* What you should do
Go through the records and extract every line with the word "join".

* Data under study
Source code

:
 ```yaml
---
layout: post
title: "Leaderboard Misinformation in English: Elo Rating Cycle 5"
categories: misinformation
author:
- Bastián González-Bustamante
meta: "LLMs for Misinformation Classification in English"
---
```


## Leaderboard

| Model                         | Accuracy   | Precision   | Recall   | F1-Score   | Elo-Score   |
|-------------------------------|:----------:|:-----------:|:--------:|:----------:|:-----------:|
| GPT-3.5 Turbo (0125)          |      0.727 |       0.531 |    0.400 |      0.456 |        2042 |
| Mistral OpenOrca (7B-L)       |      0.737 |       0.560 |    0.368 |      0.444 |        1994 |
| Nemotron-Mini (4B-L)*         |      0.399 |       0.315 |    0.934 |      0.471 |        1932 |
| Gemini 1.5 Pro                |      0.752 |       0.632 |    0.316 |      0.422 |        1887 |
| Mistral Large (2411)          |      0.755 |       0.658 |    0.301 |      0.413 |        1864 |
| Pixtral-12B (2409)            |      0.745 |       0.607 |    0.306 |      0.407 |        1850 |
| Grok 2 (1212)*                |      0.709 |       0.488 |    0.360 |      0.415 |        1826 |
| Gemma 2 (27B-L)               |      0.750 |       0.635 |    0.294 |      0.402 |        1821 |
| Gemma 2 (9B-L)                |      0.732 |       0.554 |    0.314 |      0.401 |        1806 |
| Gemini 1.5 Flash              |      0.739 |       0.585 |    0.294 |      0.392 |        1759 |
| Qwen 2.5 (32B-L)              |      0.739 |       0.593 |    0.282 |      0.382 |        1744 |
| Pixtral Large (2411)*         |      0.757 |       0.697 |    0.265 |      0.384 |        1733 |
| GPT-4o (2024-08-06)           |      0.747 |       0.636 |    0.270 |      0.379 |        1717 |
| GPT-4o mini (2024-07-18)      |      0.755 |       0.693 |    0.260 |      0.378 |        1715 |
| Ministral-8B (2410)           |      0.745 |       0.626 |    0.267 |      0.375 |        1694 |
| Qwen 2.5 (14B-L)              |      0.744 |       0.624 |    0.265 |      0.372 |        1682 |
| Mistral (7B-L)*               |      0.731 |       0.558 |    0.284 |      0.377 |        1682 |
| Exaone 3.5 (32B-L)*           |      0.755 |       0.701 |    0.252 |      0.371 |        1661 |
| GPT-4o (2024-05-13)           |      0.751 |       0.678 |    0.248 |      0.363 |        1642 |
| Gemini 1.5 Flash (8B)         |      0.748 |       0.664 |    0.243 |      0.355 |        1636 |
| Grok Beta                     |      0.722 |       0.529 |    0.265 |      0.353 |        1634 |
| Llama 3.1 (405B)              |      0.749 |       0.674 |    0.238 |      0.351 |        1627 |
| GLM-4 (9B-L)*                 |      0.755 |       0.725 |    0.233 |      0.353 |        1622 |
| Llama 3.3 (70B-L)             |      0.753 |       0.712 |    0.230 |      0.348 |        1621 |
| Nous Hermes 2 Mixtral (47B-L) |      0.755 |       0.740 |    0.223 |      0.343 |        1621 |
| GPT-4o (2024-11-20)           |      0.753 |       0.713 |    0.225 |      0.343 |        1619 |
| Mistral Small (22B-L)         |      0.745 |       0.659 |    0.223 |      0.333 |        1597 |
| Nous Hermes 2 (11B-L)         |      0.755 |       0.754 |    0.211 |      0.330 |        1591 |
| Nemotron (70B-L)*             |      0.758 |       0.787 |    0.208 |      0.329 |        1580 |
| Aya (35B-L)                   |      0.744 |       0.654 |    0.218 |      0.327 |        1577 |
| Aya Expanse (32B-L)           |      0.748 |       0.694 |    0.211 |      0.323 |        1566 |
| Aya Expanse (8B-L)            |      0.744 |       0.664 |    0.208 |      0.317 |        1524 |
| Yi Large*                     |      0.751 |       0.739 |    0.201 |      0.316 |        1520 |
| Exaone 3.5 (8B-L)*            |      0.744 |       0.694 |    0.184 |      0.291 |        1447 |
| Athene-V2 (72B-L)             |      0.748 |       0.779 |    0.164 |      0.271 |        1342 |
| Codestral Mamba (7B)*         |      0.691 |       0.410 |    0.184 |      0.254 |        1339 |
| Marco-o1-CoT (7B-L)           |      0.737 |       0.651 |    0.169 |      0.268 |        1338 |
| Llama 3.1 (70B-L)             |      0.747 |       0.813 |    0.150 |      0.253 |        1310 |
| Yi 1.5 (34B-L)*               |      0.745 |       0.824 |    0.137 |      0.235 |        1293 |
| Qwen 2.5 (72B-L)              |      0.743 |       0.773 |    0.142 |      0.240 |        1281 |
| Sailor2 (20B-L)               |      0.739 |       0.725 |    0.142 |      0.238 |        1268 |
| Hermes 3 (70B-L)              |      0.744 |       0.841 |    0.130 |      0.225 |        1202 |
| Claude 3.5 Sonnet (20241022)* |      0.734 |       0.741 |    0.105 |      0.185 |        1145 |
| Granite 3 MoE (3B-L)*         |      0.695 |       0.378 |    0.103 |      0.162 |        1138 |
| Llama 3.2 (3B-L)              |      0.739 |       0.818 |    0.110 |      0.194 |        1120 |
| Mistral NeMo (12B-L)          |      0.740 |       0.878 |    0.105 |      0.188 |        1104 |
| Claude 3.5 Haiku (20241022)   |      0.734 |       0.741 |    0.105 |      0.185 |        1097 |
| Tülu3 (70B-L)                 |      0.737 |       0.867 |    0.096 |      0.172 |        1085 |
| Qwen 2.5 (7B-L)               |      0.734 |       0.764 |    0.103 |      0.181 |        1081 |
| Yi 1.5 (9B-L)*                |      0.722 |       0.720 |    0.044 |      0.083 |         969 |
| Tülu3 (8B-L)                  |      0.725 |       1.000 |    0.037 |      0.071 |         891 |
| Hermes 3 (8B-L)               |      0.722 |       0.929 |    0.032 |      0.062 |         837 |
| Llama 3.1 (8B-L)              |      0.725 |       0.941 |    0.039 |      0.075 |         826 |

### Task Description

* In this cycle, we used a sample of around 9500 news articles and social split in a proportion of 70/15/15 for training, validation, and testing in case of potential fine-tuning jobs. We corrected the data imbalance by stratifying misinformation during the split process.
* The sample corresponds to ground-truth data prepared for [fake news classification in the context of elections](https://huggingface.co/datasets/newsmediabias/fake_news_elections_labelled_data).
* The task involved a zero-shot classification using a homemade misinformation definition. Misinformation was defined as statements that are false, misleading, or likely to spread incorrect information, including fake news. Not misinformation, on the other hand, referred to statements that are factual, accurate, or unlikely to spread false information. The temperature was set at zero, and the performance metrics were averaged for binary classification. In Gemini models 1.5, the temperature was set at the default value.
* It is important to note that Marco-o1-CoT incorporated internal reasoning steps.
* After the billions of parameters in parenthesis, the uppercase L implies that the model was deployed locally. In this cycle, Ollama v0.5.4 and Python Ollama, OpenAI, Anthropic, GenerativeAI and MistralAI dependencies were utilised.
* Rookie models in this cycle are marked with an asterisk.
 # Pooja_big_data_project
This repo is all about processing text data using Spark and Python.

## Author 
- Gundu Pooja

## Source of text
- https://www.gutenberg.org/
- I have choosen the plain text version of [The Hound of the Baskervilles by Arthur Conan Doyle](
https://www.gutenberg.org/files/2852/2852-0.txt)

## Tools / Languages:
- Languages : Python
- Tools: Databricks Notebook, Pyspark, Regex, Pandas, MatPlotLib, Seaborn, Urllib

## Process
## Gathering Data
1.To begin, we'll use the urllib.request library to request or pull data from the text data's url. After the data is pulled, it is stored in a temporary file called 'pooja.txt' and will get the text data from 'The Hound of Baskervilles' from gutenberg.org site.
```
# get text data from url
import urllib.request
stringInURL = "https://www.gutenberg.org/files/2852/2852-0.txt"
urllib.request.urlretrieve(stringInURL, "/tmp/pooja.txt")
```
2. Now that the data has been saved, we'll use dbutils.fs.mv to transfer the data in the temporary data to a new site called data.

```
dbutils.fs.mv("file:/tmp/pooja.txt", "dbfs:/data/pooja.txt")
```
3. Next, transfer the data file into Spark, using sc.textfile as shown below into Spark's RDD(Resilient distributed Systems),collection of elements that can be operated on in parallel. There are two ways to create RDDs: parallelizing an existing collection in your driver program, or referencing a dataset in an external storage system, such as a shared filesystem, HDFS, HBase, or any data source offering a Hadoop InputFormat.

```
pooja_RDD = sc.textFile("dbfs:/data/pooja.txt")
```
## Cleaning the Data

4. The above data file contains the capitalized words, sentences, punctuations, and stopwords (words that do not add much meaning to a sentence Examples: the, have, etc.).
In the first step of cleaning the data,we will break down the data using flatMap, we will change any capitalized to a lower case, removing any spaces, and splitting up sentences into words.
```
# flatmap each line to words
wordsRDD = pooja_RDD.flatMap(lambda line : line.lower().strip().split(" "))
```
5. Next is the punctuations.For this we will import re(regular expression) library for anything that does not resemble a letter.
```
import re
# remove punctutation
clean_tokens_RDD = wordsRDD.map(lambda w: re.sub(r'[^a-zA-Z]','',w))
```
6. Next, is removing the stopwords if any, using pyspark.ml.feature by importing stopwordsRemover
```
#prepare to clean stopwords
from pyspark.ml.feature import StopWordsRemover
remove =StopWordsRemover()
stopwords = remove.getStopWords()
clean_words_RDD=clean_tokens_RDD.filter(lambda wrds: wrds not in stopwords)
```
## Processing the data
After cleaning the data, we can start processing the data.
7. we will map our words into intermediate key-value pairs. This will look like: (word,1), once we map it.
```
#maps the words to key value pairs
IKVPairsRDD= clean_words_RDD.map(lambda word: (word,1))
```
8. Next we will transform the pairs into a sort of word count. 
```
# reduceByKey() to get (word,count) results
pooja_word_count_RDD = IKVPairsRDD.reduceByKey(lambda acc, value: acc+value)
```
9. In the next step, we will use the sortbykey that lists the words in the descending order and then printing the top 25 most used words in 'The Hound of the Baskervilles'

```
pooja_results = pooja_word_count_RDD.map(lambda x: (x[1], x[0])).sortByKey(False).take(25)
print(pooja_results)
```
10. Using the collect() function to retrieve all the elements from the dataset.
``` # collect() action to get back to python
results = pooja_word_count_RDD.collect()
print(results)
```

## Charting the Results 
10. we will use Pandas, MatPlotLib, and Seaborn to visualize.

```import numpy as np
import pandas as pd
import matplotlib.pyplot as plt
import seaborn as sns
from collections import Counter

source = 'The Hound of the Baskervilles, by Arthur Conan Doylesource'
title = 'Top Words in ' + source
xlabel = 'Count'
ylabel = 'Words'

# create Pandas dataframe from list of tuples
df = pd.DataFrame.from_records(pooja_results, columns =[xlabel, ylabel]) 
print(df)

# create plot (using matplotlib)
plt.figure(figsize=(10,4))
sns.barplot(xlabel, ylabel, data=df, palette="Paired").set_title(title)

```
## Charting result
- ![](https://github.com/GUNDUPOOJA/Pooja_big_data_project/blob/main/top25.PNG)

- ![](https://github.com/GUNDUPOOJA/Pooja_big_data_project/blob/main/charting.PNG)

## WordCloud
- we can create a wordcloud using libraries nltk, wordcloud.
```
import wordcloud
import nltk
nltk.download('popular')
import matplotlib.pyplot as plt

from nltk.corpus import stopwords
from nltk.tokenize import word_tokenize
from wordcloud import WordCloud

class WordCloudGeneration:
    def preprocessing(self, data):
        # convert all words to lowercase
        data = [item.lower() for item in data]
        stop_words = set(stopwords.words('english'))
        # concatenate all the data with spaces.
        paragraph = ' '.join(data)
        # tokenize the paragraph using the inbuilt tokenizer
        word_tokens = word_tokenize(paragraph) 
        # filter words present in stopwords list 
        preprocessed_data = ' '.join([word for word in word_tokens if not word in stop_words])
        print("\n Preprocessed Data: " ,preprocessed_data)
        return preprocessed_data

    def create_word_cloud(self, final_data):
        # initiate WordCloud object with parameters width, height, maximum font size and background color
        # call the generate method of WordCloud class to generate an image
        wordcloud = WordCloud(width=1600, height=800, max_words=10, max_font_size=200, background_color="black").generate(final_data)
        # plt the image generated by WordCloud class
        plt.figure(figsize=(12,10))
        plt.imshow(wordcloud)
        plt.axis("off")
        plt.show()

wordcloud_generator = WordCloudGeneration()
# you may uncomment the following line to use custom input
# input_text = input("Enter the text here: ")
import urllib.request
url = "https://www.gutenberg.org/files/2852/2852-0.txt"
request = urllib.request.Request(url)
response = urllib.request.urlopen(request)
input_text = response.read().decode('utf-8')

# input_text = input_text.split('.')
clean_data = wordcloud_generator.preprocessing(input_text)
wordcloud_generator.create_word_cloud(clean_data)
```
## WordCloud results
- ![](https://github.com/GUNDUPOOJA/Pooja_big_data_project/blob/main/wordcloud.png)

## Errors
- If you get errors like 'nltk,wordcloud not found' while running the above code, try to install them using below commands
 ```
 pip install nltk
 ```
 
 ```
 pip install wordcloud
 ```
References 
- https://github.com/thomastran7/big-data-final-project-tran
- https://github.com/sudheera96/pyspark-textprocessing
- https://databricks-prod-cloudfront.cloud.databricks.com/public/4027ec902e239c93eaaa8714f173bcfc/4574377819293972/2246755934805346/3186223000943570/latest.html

* Output
        paragraph = ' '.join(data)
        preprocessed_data = ' '.join([word for word in word_tokens if not word in stop_words])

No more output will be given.